**Exercise:** Every line that contains "statements" must be located and copied from the data.

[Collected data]
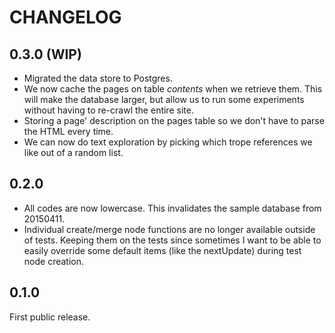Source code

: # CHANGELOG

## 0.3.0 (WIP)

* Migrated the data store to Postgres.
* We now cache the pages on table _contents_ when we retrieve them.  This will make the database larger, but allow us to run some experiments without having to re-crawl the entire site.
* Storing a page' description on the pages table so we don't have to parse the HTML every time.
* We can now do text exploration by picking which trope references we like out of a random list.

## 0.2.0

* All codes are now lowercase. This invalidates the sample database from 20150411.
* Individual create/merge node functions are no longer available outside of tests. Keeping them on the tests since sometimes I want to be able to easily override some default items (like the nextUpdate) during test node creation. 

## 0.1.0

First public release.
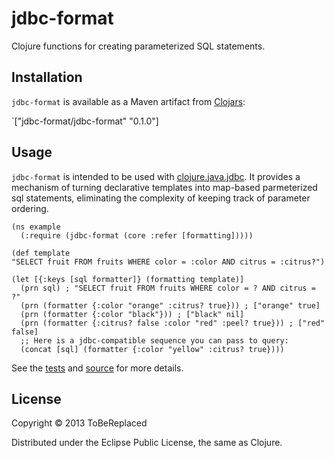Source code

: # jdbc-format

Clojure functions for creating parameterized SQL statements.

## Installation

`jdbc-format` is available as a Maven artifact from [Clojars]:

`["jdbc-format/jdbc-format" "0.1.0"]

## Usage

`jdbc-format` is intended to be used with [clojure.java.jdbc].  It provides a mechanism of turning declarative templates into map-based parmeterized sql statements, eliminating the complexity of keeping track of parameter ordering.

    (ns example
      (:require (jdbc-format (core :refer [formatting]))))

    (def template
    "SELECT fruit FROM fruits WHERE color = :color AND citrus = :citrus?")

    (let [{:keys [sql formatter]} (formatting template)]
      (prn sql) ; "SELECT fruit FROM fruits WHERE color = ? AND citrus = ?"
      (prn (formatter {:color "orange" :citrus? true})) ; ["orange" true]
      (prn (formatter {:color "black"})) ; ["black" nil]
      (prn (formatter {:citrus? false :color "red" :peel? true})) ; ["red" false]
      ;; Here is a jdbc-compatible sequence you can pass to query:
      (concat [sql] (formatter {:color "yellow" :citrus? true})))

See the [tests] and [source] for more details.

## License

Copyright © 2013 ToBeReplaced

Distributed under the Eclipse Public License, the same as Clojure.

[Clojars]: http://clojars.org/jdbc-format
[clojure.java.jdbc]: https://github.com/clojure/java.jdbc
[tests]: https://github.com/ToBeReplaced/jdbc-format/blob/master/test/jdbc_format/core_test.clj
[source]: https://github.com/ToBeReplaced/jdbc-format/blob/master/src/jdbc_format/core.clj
...
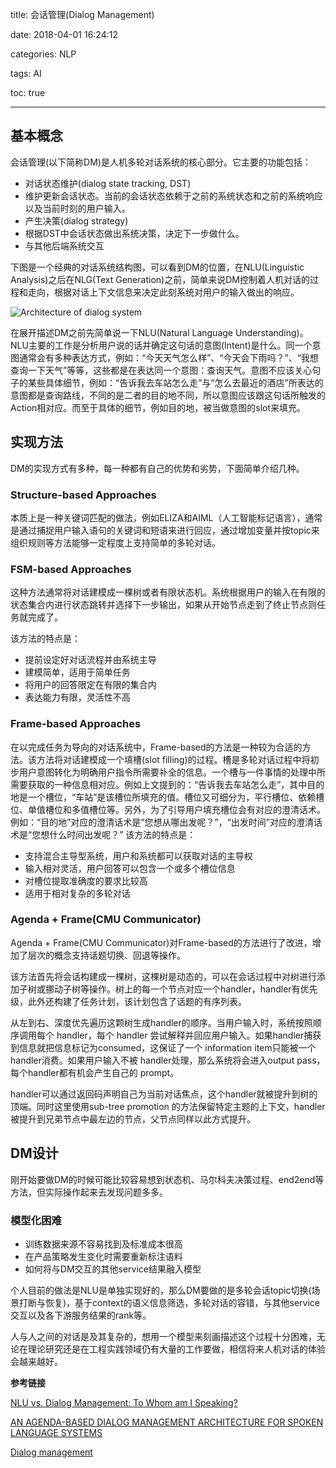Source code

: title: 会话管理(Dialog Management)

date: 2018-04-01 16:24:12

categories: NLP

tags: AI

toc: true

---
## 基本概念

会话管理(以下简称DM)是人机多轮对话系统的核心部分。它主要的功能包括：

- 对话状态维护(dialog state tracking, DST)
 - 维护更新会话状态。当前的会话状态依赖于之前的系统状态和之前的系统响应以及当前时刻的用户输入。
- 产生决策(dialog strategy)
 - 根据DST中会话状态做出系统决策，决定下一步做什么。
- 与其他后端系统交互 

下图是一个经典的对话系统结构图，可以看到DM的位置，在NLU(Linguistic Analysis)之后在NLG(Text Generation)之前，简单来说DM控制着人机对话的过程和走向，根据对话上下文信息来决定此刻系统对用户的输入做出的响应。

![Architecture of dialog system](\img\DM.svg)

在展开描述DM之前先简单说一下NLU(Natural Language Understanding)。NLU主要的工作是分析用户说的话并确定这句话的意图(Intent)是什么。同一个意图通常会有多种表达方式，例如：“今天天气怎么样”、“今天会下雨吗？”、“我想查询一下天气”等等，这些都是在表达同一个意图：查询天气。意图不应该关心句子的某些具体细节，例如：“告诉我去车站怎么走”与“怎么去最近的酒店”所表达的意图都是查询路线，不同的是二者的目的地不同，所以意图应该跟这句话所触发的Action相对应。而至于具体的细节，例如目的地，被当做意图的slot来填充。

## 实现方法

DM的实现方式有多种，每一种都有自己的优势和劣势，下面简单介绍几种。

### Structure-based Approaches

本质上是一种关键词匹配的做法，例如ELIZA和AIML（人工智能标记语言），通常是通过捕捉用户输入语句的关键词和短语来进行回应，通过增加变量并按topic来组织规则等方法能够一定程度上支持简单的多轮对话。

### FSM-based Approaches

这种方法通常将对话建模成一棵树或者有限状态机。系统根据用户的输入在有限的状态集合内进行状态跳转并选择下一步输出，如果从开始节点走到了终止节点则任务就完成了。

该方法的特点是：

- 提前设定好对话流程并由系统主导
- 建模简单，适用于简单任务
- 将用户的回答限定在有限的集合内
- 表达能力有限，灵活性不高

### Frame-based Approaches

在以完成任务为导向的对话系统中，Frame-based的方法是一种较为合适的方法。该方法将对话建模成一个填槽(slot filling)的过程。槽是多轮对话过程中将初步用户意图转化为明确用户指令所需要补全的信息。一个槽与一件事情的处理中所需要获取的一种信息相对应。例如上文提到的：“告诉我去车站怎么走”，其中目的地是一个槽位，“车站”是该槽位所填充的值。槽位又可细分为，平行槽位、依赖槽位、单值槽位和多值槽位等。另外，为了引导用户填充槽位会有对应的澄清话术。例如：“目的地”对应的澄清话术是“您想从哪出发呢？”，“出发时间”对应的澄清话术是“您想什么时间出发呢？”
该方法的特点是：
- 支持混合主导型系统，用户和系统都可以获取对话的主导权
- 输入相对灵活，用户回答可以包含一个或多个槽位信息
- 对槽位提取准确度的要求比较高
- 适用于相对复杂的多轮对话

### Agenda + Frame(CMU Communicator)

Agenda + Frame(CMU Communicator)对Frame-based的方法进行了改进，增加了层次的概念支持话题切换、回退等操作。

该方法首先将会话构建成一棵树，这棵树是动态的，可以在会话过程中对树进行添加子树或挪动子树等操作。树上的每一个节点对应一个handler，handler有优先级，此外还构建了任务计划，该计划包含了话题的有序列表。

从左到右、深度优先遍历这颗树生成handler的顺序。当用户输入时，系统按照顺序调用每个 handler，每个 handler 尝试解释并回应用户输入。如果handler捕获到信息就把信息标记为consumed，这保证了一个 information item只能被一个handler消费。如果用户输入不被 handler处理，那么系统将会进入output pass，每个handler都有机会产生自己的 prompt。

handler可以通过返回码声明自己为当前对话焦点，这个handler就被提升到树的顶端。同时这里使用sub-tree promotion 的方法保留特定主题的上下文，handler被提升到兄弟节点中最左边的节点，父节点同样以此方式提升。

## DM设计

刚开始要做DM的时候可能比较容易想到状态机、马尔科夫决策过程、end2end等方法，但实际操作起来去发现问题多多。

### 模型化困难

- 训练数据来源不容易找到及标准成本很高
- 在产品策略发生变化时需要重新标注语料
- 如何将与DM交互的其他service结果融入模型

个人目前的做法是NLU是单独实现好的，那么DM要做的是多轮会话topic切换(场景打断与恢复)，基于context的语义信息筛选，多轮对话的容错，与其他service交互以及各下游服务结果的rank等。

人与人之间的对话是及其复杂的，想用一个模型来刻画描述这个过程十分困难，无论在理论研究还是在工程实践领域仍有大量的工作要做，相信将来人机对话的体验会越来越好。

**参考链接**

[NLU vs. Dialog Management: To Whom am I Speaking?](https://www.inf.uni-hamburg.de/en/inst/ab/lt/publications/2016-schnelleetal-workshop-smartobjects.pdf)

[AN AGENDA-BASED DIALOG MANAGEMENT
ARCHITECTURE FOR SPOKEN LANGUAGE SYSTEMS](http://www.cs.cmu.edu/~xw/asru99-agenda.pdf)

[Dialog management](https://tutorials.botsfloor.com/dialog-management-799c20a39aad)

**Response to this exercise:**
Clojure functions for creating parameterized SQL statements.
`jdbc-format` is intended to be used with [clojure.java.jdbc].  It provides a mechanism of turning declarative templates into map-based parmeterized sql statements, eliminating the complexity of keeping track of parameter ordering.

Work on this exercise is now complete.